È stato affermato che, poiché pensò di non essere capace di scappare dal mondo in orizzontale, decise di fuggire in verticale.

L'abitudine e l'esercizio gli consentirono di perseverare in tale pericolosa situazione senza paura o senso di vertigine e di sperimentare le diverse posizioni di preghiera. Egli talvolta pregava in posizione eretta con le braccia aperte a forma di croce, anche se la sua pratica più frequente era quella di piegare il suo scheletro macilento dalla fronte ai piedi. Uno spettatore curioso, dopo avere contato 1244 ripetizioni di queste "flessioni", desistette dal contarle. 

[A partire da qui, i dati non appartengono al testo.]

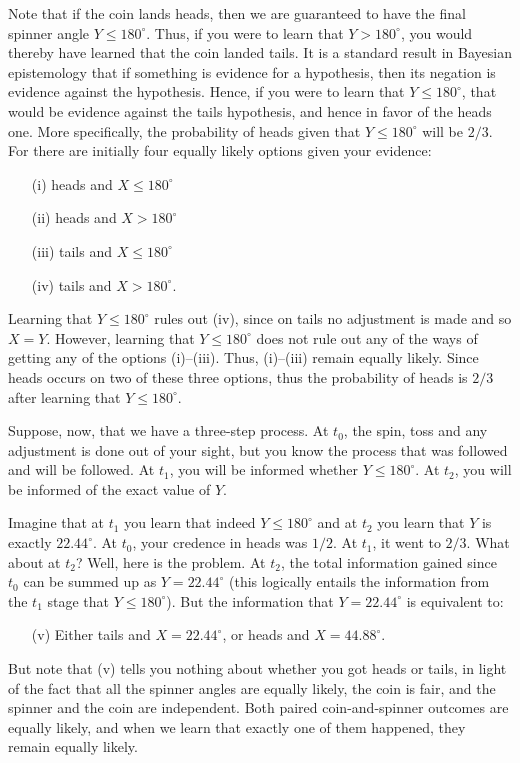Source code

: Note that if the coin lands heads, then we are guaranteed to have the final spinner angle $Y \le 180^\circ$. Thus, if you were
to learn that $Y>180^\circ$, you would thereby have learned that the coin landed tails. It is a standard result in Bayesian
epistemology that if something is evidence for a hypothesis, then its negation is evidence against the hypothesis. Hence, if
you were to learn that $Y \le 180^\circ$, that would be evidence against the tails hypothesis, and hence in favor of the heads
one. More specifically, the probability of heads given that $Y\le 180^\circ$ will be $2/3$. For there are initially four equally
likely options given your evidence: 
\begin{enumerate}
\item[(i)] heads and $X\le 180^\circ$
\item[(ii)] heads and $X> 180^\circ$
\item[(iii)] tails and $X\le 180^\circ$
\item[(iv)] tails and $X> 180^\circ$.
\end{enumerate}
Learning that $Y\le 180^\circ$ rules out (iv), since on tails no adjustment is made and so $X=Y$. However, learning that
$Y\le 180^\circ$ does not rule out any of the ways of getting any of the options (i)--(iii). Thus, (i)--(iii) remain equally
likely. Since heads occurs on two of these three options, thus the probability of heads is $2/3$ after learning that $Y\le 180^\circ$.

Suppose, now, that we have a three-step process. At $t_0$, the spin, toss and any adjustment is done out of your sight, but you
know the process that was followed and will be followed. At $t_1$, you will be informed whether $Y \le 180^\circ$. At $t_2$, you will 
be informed of the exact value of $Y$.

Imagine that at $t_1$ you learn that indeed $Y \le 180^\circ$ and at $t_2$ you learn that $Y$ is exactly $22.44^\circ$. 
At $t_0$, your credence in heads was $1/2$. At $t_1$, it went to $2/3$. What about at $t_2$? Well, here is the problem.
At $t_2$, the total information gained since $t_0$ can be summed up as $Y=22.44^\circ$ (this logically entails the
information from the $t_1$ stage that $Y\le 180^\circ$). But the information that $Y=22.44^\circ$ is equivalent to:
\begin{enumerate} 
\item[(v)] Either tails and $X=22.44^\circ$, or heads and $X=44.88^\circ$.
\end{enumerate}
But note that (v) tells you nothing about whether you got heads or tails, in light of the fact that all the spinner angles are
equally likely, the coin is fair, and the spinner and the coin are independent. Both paired coin-and-spinner outcomes are equally
likely, and when we learn that exactly one of them happened, they remain equally likely.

SAINT SIMON STYLITEIcona di San Simeone
Il progredire di un'ulcera alla coscia potrebbe aver accorciato, ma non troppo disturbato, questa sua esistenza celestiale; e il paziente eremita morì senza esser sceso dalla colonna!

03. Antonio abate

Il celeberrimo Antonio abate (250 ca.-356), di cui conosciamo bene la vita grazie alla biografia scritta dal discepolo Atanasio, nacque a Coma, sulla riva sinistra del Nilo, intorno all'anno 250. Nonostante fosse di famiglia agiata, preferiva alle feste e ai banchetti il lavoro e la meditazione.

Alla morte dei genitori distribuì tutte le sue sostanze ai poveri e si ritirò in solitudine a lavorare e a pregare, dapprima nei dintorni della sua città natale e poi nel deserto. Viveva in un'antica tomba scavata nella roccia, senza alcun comfort e nutrendosi del pane che gli veniva portato due volte l'anno.

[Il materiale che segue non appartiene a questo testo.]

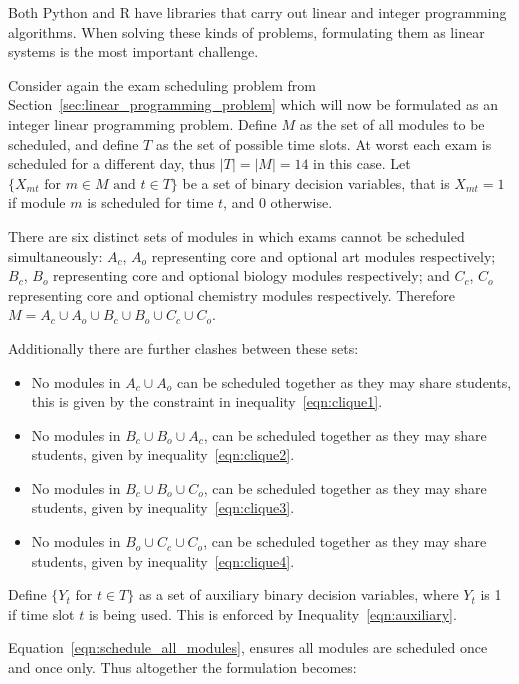 Both Python and R have libraries that carry out linear and integer
programming algorithms. When solving these kinds of problems, formulating
them as linear systems is the most important challenge.

Consider again the exam scheduling problem from
Section~\ref{sec:linear_programming_problem} which
will now be formulated as an integer linear programming problem.
Define \(M\) as the set of all modules to be scheduled, and define \(T\) as the set
of possible time slots. At worst each exam is
scheduled for a different day, thus \(|T| = |M| = 14\) in this case.
Let \(\{X_{mt} \text{ for } m \in M \text{ and } t \in T\}\) be a set of binary
decision variables, that is \(X_{mt} = 1\) if module \(m\) is scheduled for time
\(t\), and \(0\) otherwise.

There are six distinct sets of modules in which exams cannot be scheduled
simultaneously: \(A_c\), \(A_o\) representing core and optional art modules
respectively; \(B_c\), \(B_o\) representing core and optional biology modules
respectively; and \(C_c\), \(C_o\) representing core and optional chemistry modules
respectively.
Therefore \(M = A_c \cup A_o \cup B_c \cup B_o \cup C_c \cup C_o\).

Additionally there are further clashes between these sets:
\begin{itemize}
  \item No modules in \(A_c \cup A_o\) can be scheduled together as they may
  share students, this is given by the constraint in inequality~\ref{eqn:clique1}.
  \item No modules in \(B_c \cup B_o \cup A_c\), can be scheduled together as
  they may share students, given by inequality~\ref{eqn:clique2}.
  \item No modules in \(B_c \cup B_o \cup C_o\), can be scheduled together as
  they may share students, given by inequality~\ref{eqn:clique3}.
  \item No modules in \(B_o \cup C_c \cup C_o\), can be scheduled together as
  they may share students, given by inequality~\ref{eqn:clique4}.
\end{itemize}

Define \(\{Y_t \text{ for } t \in T\}\) as a set of auxiliary binary
decision variables, where \(Y_t\) is 1 if time slot \(t\) is being used. This is
enforced by Inequality~\ref{eqn:auxiliary}.

Equation~\ref{eqn:schedule_all_modules},
ensures all modules are scheduled once and once only.
Thus altogether the formulation becomes:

Proverbiale è la lotta che condusse contro le tentazioni del demonio, che gli appariva per mostrargli quello che avrebbe potuto fare se avesse seguito la vita mondana. A volte il diavolo si manifestava sotto forma di bestia feroce - soprattutto di porco - per spaventarlo, ma Antonio rispondeva con digiuni e penitenze riuscendo sempre a evitare di soccombere.

Il tormeno di Sant'Antonio - Michelangelo Bonarroti
 
La sua fama di anacoreta si diffuse così tanto che fu costretto a cambiare varie volte dimora per sfuggire alla ressa di quanti accorrevano a lui per chiedere consiglio e per vederlo.

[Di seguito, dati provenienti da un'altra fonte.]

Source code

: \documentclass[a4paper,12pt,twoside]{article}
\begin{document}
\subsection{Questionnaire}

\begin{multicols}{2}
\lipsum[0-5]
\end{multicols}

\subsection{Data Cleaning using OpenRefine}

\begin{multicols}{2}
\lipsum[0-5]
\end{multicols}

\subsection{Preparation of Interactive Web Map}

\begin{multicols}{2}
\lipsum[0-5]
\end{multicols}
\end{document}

Il dipinto raffigura sant'Antonio Abate trascinato in aria da un nutrito gruppo di demoni, tipici della tradizione nordica, con dettagli fantasiosi e realizzati come un collage di numerosi animali. Le parti più grottesche, come le espressioni truci o i lunghi artigli dei demoni, appaiono attenuate dal pennello dell'artista. In basso si apre un lontano paesaggio tra le quinte di due speroni rocciosi, con quello sinistro più pronunciato: si tratta di un'aggiunta rispetto al modello. 

Un luogo adatto

Quello che accomuna i tre eremiti é la ricerca di un luogo al riparo da tutti. Un isola, microscopica sarebbe indubbiamente un ottima soluzione, ma non parlami di Alcatraz ad un tiro di schioppo da una città. Ebbene quest'isola esiste ed é stata utilizzata proprio in quest'ottica

Vista aerea di Skellig Michael

Due scogli rocciosi emergono dall'Oceano Atlantico a una dozzina di chilometri dalla costa della contea di Kerry. Skellig Michael o "La Roccia di San Michele", il più grande dei due Skellig Rocks, è il più spettacolare di tutti i siti monastici dell'isola del primo Medioevo, con un monastero ben conservato e un eremo remoto. Il pinnacolo è costituito da due picchi di Old Red Sandstone con una valle tra di loro. Il picco meridionale è alto 218 metri e veniva utilizzato come eremo, mentre il picco inferiore, alto 183 metri, contiene il sito monastico principale.  

Vista aerea di Beehive Huts Skellig Michael

La valle tra i due picchi è nota come Christ's Saddle. L'isolamento dell'isola ha contribuito a preservare e proteggere i resti monastici.